Le prix du pétrole va-t-il se stabiliser et, le cas échéant, quand cela se produira-t-il? Un nouveau rapport tente de répondre à ces questions.

Jusqu’à quel point le prix du pétrole peut-il baisser avant que les producteurs ne ralentissent ou n’arrêtent tout simplement leur production, ce qui aurait pour effet d’amenuiser les réserves et de faire grimper le prix? Selon un rapport du cabinet d’études Wood Mackenzie, spécialisé dans le secteur, ce seuil se situe autour de 40 $ US le baril.

Selon l’analyse du cabinet, qui porte sur 2 222 champs pétroliers situés aux quatre coins du monde et représentant 83 % de la production mondiale, lorsque le prix du baril atteindra 40 $ US, 1,6 % des réserves mondiales seront produites à perte. À ce stade, une partie de la production sera suspendue afin de provoquer une « réduction importante des réserves mondiales ».
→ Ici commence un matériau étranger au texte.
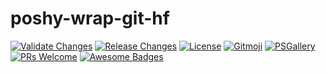 # poshy-wrap-git-hf

[![Validate Changes](https://github.com/pwshrc/poshy-wrap-git-hf/actions/workflows/validate.yml/badge.svg)](https://github.com/pwshrc/poshy-wrap-git-hf/actions/workflows/validate.yml)
[![Release Changes](https://github.com/pwshrc/poshy-wrap-git-hf/actions/workflows/release.yml/badge.svg)](https://github.com/pwshrc/poshy-wrap-git-hf/actions/workflows/release.yml)
[![License](https://img.shields.io/github/license/pwshrc/poshy-wrap-git-hf)](./LICENSE.txt)
[![Gitmoji](https://img.shields.io/badge/gitmoji-%20😜%20😍-FFDD67.svg?style=flat-square)](https://gitmoji.carloscuesta.me/)
[![PSGallery](https://img.shields.io/powershellgallery/dt/poshy-wrap-git-hf.svg)](https://www.powershellgallery.com/packages/poshy-wrap-git-hf)
[![PRs Welcome](https://img.shields.io/badge/PRs-welcome-brightgreen.svg?style=flat-square)](http://makeapullrequest.com)
[![Awesome Badges](https://img.shields.io/badge/badges-awesome-green.svg)](https://github.com/Naereen/badges)



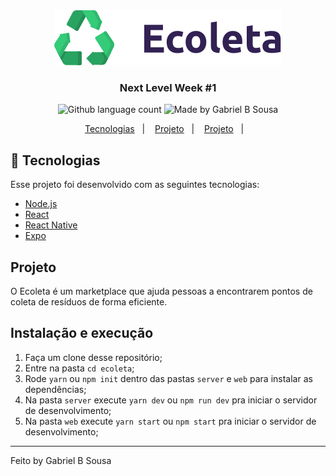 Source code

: <div align="center">
  <a href="https://blusoft.org.br/home/entra-21/">
    <img src="web/src/assets/logo.svg" alt="Ecoleta">
  </a>
</div>

<h3 align="center">
  Next Level Week #1
</h3>

<p align="center">
  <img alt="Github language count" src="https://img.shields.io/github/languages/count/gabrielbudke/ecoleta?color=34cb79&style=plastic">

  <img alt="Made by Gabriel B Sousa" src="https://img.shields.io/badge/made%20by-Gabriel%20B%20Sousa-34cb79">
</p>

<p align="center">
  <a href="#rocket-tecnologias">Tecnologias</a>&nbsp;&nbsp;&nbsp;|&nbsp;&nbsp;&nbsp;
  <a href="#projeto">Projeto</a>&nbsp;&nbsp;&nbsp;|&nbsp;&nbsp;&nbsp;
  <a href="#projeto">Projeto</a>&nbsp;&nbsp;&nbsp;|&nbsp;&nbsp;&nbsp;
</p>

## :rocket: Tecnologias

Esse projeto foi desenvolvido com as seguintes tecnologias:

- [Node.js](https://nodejs.org/en/)
- [React](https://reactjs.org)
- [React Native](https://facebook.github.io/react-native/)
- [Expo](https://expo.io/)

## Projeto

O Ecoleta é um marketplace que ajuda pessoas a encontrarem pontos de coleta de resíduos de forma eficiente.

## Instalação e execução


1. Faça um clone desse repositório;
2. Entre na pasta `cd ecoleta`;
3. Rode `yarn` ou `npm init` dentro das pastas `server` e `web` para instalar as dependências;
4. Na pasta `server` execute `yarn dev` ou `npm run dev` pra iniciar o servidor de desenvolvimento;
5. Na pasta `web` execute `yarn start` ou `npm start` pra iniciar o servidor de desenvolvimento;

---
Feito by Gabriel B Sousa
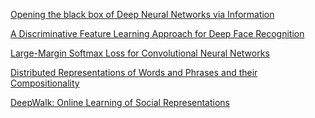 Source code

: [Opening the black box of Deep Neural Networks
via Information](https://arxiv.org/pdf/1703.00810.pdf) 


[A Discriminative Feature Learning Approach
for Deep Face Recognition](https://ydwen.github.io/papers/WenECCV16.pdf)

[Large-Margin Softmax Loss for Convolutional Neural Networks
](https://arxiv.org/pdf/1612.02295.pdf)

[Distributed Representations of Words and Phrases
and their Compositionality](https://arxiv.org/pdf/1310.4546.pdf)

[DeepWalk: Online Learning of Social Representations](https://arxiv.org/pdf/1403.6652.pdf)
La majorité des spécialistes s’accordent pour dire que la stratégie de l’Organisation des pays exportateurs de pétrole (OPEP) semble être d’atteindre ce seuil. Dans le passé, quand les prix commençaient à chuter, les producteurs de l’OPEP réduisaient aussitôt la production pour maintenir les prix au même niveau. Or, cette fois-ci, ils n’ont rien fait.

Comment expliquer cette nouvelle approche? Il ne s’agit que d’une hypothèse, mais nombreux sont ceux qui pensent que l’OPEP tente d’évincer les producteurs de pétrole de schiste américains, qui inondent actuellement le marché avec de nouvelles ressources pétrolières et exercent une pression à la baisse sur les prix. « Pendant des mois, les représentants de l’OPEP ont exprimé leur intention de ne pas réduire les prix, car une telle manœuvre céderait des parts de marché aux producteurs non membres de l’OPEP, lit-on dans un article publié en janvier dans The Wall Street Journal. La plupart des représentants de l’OPEP ont évité de jeter le blâme sur les producteurs de pétrole de schiste, mais les Émirats arabes unis sont formels : les marchés ne se stabiliseront qu’une fois que les prix auront atteint un seuil suffisamment bas pour que le pétrole de schiste ne soit plus rentable. »

Ce moment se rapproche lentement. (À la mi-janvier, le prix du pétrole brut de référence Brent s’établissait à 48,68 $ US le baril.) Mais cela ne veut pas dire que les producteurs de pétrole fermeront le robinet pour autant. La « guerre du pétrole » pourrait bien durer encore un certain temps.